Commons : Ionizing Radiation  - Collection of pictures, videos and audio files

Individual evidence

  1. ^ Heinz Otremba: Wilhelm Conrad Röntgen. A life in the service of science. A documentation with a scientific appreciation by Walther Gerlach . Franconian company printing house, Würzburg 1970, p. 55.
  2. ^ Radiation Oncology Physics Handbook IAEA, Division of Human Health, Dosimetry and Medical Radiation Physics. Chapter 19, p. 487. Retrieved March 2, 2015.
  3. Health risks from exposure to low levels of ionizing radiation Committee to Assess Health Risks from Exposure to Low Levels of Ionizing Radiation, Board on Radiation Effects, Research Division on Earth and Life Studies, National Research Council of the National Academies. ISBN 0-309-09156-X (paperback), ISBN 0-309-53040-7 (pdf). P. 19. Accessed March 2, 2015.
  4. Eric J. Hall, Amato J. Garcia: Radiobiology for the Radiologist, 7th Edition, Lippincott Williams & Wilkins 2012, ISBN 978-1-4511-5418-4 .
  5. Scientific opinion on diseases caused by ionizing radiation
  6. Ray F. Evert, Susan E. Eichhorn: Esaus plant anatomy meristems, cells and tissues of plants - their structure, function and development . Walter de Gruyter, 2009, ISBN 978-3-11-020592-3 , p. 108 ( limited preview in Google Book search).
  7. Claus Grupen, Tilo Stroh, Ulrich Werthenbach: Basic course on radiation protection, practical knowledge for dealing with radioactive substances . Springer-Verlag, 2008, ISBN 978-3-540-75849-5 , pp. 191 ( limited preview in Google Book search).
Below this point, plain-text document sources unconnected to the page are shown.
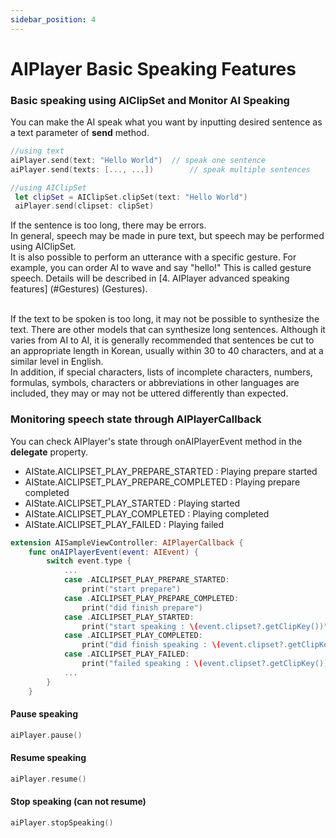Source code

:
 ```yaml
---
sidebar_position: 4
---
```


# AIPlayer Basic Speaking Features

### Basic speaking using AIClipSet and Monitor AI Speaking

You can make the AI speak what you want by inputting desired sentence as a text parameter of **send** method.

```Swift
//using text
aiPlayer.send(text: "Hello World")	// speak one sentence
aiPlayer.send(texts: [..., ...])		// speak multiple sentences

//using AIClipSet
 let clipSet = AIClipSet.clipSet(text: "Hello World")
 aiPlayer.send(clipset: clipSet)
```

If the sentence is too long, there may be errors. <br/>
In general, speech may be made in pure text, but speech may be performed using AIClipSet. <br/>
It is also possible to perform an utterance with a specific gesture. For example, you can order AI to wave and say "hello!" This is called gesture speech. Details will be described in [4. AIPlayer advanced speaking features] (#Gestures) (Gestures). <br/> <br/>

If the text to be spoken is too long, it may not be possible to synthesize the text. There are other models that can synthesize long sentences. Although it varies from AI to AI, it is generally recommended that sentences be cut to an appropriate length in Korean, usually within 30 to 40 characters, and at a similar level in English. <br/>
In addition, if special characters, lists of incomplete characters, numbers, formulas, symbols, characters or abbreviations in other languages are included, they may or may not be uttered differently than expected.

### Monitoring speech state through AIPlayerCallback

You can check AIPlayer's state through onAIPlayerEvent method in the **delegate** property.

- AIState.AICLIPSET_PLAY_PREPARE_STARTED : Playing prepare started
- AIState.AICLIPSET_PLAY_PREPARE_COMPLETED : Playing prepare completed
- AIState.AICLIPSET_PLAY_STARTED : Playing started
- AIState.AICLIPSET_PLAY_COMPLETED : Playing completed
- AIState.AICLIPSET_PLAY_FAILED : Playing failed

```Swift
extension AISampleViewController: AIPlayerCallback {
	func onAIPlayerEvent(event: AIEvent) {
	    switch event.type {
	    	...
	    	case .AICLIPSET_PLAY_PREPARE_STARTED:
                print("start prepare")
            case .AICLIPSET_PLAY_PREPARE_COMPLETED:
                print("did finish prepare")
            case .AICLIPSET_PLAY_STARTED:
                print("start speaking : \(event.clipset?.getClipKey())")
            case .AICLIPSET_PLAY_COMPLETED:
                print("did finish speaking : \(event.clipset?.getClipKey())")
			case .AICLIPSET_PLAY_FAILED:
				print("failed speaking : \(event.clipset?.getClipKey())")
	    	...
	    }
	}
```

#### Pause speaking

```Swift
aiPlayer.pause()
```

#### Resume speaking

```Swift
aiPlayer.resume()
```

#### Stop speaking (can not resume)

```Swift
aiPlayer.stopSpeaking()
```
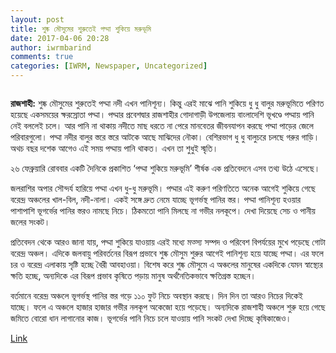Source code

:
 ```yaml
---
layout: post
title: শুষ্ক মৌসুমের শুরুতেই পদ্মা শুকিয়ে মরুভূমি
date: 2017-04-06 20:28
author: iwrmbarind
comments: true
categories: [IWRM, Newspaper, Uncategorized]
---
```

<img class="img-responsive img-rounded" src="https://shomoynews.net/uploads/2017-02-26-11-padma-26-02-17.JPG" alt="" />

<strong>রাজশাহী:</strong> শুষ্ক মৌসুমের শুরুতেই পদ্মা নদী এখন পানিশূন্য। কিন্তু এরই মাঝে পানি শুকিয়ে ধু ধু বালুর মরুভূমিতে পরিণত হয়েছে একসময়ের ক্ষরস্রোতা পদ্মা। পদ্মার প্রবেশদ্বার রাজশাহীর গোদাগাড়ী উপজেলায় বাংলাদেশি ভূখণ্ডে পদ্মায় পানি নেই বললেই চলে। আর পানি না থাকায় নদীতে মাছ ধরতে না পেরে মানবেতর জীবনযাপন করছে পদ্মা পাড়ের জেলে পরিবারগুলো। পদ্মা নদীর বালুর স্তরে স্তরে আটকে আছে মাঝিদের নৌকা। বেশিরভাগ ধু ধু বালুচরে চলছে গরুর গাড়ি। অথচ বছর দশেক আগেও এই সময় পদ্মায় পানি থাকত। এখন তা শুধুই স্মৃতি।

২৬ ফেব্রুয়ারি রোববার একটি দৈনিকে প্রকাশিত ‘পদ্মা শুকিয়ে মরুভূমি’ শীর্ষক এক প্রতিবেদনে এসব তথ্য উঠে এসেছে।

জলরাশির অপার সৌন্দর্য হারিয়ে পদ্মা এখন ধু-ধু মরুভূমি। পদ্মার এই করুণ পরিণতিতে অনেক আগেই শুকিয়ে গেছে বরেন্দ্র অঞ্চলের খাল-বিল, নদী-নালা। একই সঙ্গে দ্রুত নেমে যাচ্ছে ভূগর্ভস্থ পানির স্তর। পদ্মা পানিশূন্য হওয়ার পাশাপাশি ভূগর্ভের পানির স্তরও নামছে নিচে। ঠিকমতো পানি মিলছে না গভীর নলকূপে। দেখা দিয়েছে সেচ ও পানীয় জলের সংকট।

প্রতিবেদন থেকে আরও জানা যায়, পদ্মা শুকিয়ে যাওয়ায় এরই মধ্যে মত্স্য সম্পদ ও পরিবেশ বিপর্যয়ের মুখে পড়েছে গোটা বরেন্দ্র অঞ্চল। এদিকে জলবায়ু পরিবর্তনের বিরূপ প্রভাবে শুষ্ক মৌসুম শুরুর আগেই পানিশূন্য হয়ে যাচ্ছে পদ্মা। এর ফলে চর ও বরেন্দ্র এলাকায় সৃষ্টি হচ্ছে বৈরী আবহাওয়া। বিশেষ করে শুষ্ক মৌসুমে এ অঞ্চলের মানুষের একদিকে যেমন স্বাস্থ্যের ক্ষতি হচ্ছে, অন্যদিকে এর বিরূপ প্রভাব কৃষিতে পড়ায় মানুষ অর্থনৈতিকভাবে ক্ষতিগ্রস্ত হচ্ছেন।

বর্তমানে বরেন্দ্র অঞ্চলে ভূগর্ভস্থ পানির স্তর গড়ে ১১০ ফুট নিচে অবস্থান করছে। দিন দিন তা আরও নিচের দিকেই যাচ্ছে। ফলে এ অঞ্চলে হাজার হাজার গভীর নলকূপ অকেজো হয়ে পড়েছে। অন্যদিকে রাজশাহী অঞ্চলে শুরু হয়ে গেছে জমিতে বোরো ধান লাগানোর কাজ। ভূগর্ভের পানি নিচে চলে যাওয়ায় পানি সংকট দেখা দিচ্ছে কৃষিকাজেও।

<a href="https://shomoynews.net/9/sarabanla/8950/%E0%A6%B6%E0%A7%81%E0%A6%B7%E0%A7%8D%E0%A6%95%20%E0%A6%AE%E0%A7%8C%E0%A6%B8%E0%A7%81%E0%A6%AE%E0%A7%87%E0%A6%B0%20%E0%A6%B6%E0%A7%81%E0%A6%B0%E0%A7%81%E0%A6%A4%E0%A7%87%E0%A6%87%20%E0%A6%AA%E0%A6%A6%E0%A7%8D%E0%A6%AE%E0%A6%BE%20%E0%A6%B6%E0%A7%81%E0%A6%95%E0%A6%BF%E0%A6%AF%E0%A6%BC%E0%A7%87%20%E0%A6%AE%E0%A6%B0%E0%A7%81%E0%A6%AD%E0%A7%82%E0%A6%AE%E0%A6%BF" target="_blank">Link</a>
  8. Heinz M. Hiersig : Lexikon production technology process technology . Springer-Verlag, 2013, ISBN 978-3-642-57851-9 , pp. 85 ( limited preview in Google Book search).
  9. Werner Stolz: Radioactivity Basics - Measurement - Applications . Springer-Verlag, 2013, ISBN 978-3-663-01497-3 , pp. 166 ( limited preview in Google Book search).
  10. ^ Hans J. Mair: plastics in cable technology development, testing, experience, tendencies; with 34 tables . expert verlag, 1999, ISBN 978-3-8169-1511-9 , p. 279 ( limited preview in Google Book search).
  11. Bodo Müller, Johann Georg Leutmann, Ulrich Poth: Paint formulation and paint recipe, the textbook for training and practice . Vincentz Network GmbH & Co KG, 1978, ISBN 978-3-87870-170-5 , p. 239 ( limited preview in Google Book search).
  12. Florian Neukirchen: Gemstones Brilliant witnesses for the exploration of the earth . Springer-Verlag, 2012, ISBN 978-3-8274-2922-3 , pp. 9 ( limited preview in Google Book search).
  13. Andreas Risse: Manufacturing processes in mechatronics, precision engineering and precision device technology . Springer-Verlag, 2012, ISBN 978-3-8348-8312-4 , pp. 524 ( limited preview in Google Book search).